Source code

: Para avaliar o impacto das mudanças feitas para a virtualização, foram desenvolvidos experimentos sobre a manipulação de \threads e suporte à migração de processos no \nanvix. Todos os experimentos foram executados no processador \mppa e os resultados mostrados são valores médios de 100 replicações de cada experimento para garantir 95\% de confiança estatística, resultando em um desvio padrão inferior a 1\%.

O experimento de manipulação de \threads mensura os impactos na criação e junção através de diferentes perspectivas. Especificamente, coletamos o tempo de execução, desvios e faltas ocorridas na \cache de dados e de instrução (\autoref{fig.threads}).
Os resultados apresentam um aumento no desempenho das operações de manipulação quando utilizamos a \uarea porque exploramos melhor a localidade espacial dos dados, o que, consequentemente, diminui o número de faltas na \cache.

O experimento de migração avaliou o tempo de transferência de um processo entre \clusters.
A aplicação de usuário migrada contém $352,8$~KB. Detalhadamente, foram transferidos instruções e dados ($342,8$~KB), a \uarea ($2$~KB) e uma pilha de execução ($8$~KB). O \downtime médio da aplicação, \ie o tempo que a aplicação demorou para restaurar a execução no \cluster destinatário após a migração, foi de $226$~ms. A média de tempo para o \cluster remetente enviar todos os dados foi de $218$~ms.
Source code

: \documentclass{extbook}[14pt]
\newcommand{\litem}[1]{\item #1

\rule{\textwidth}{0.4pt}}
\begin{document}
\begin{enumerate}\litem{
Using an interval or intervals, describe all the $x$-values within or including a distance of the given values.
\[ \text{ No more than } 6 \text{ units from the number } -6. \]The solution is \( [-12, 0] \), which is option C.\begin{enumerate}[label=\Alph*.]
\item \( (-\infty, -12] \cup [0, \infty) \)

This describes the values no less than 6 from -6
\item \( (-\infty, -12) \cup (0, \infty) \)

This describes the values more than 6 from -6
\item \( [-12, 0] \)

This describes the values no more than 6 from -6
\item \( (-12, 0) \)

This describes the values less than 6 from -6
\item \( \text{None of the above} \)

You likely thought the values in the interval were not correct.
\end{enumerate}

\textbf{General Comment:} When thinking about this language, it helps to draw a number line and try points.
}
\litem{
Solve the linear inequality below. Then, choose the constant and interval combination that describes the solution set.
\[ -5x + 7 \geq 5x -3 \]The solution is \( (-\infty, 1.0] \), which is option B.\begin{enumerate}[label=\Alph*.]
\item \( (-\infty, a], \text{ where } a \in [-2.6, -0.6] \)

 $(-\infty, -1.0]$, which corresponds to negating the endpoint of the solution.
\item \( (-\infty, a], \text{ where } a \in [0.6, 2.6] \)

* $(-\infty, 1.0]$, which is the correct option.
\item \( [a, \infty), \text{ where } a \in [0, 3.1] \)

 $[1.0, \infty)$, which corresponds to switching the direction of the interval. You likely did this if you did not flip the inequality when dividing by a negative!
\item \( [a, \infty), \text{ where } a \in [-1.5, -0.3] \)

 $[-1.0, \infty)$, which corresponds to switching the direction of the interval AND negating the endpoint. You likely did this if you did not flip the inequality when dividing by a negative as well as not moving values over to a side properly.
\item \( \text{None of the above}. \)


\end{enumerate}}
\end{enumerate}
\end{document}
= = = =
> What the task requires: Every line from the first through the one containing "inferior a 1\%." in the listing above must be given again exactly, with nothing else alongside.

> Response:
Source code

: Para avaliar o impacto das mudanças feitas para a virtualização, foram desenvolvidos experimentos sobre a manipulação de \threads e suporte à migração de processos no \nanvix. Todos os experimentos foram executados no processador \mppa e os resultados mostrados são valores médios de 100 replicações de cada experimento para garantir 95\% de confiança estatística, resultando em um desvio padrão inferior a 1\%.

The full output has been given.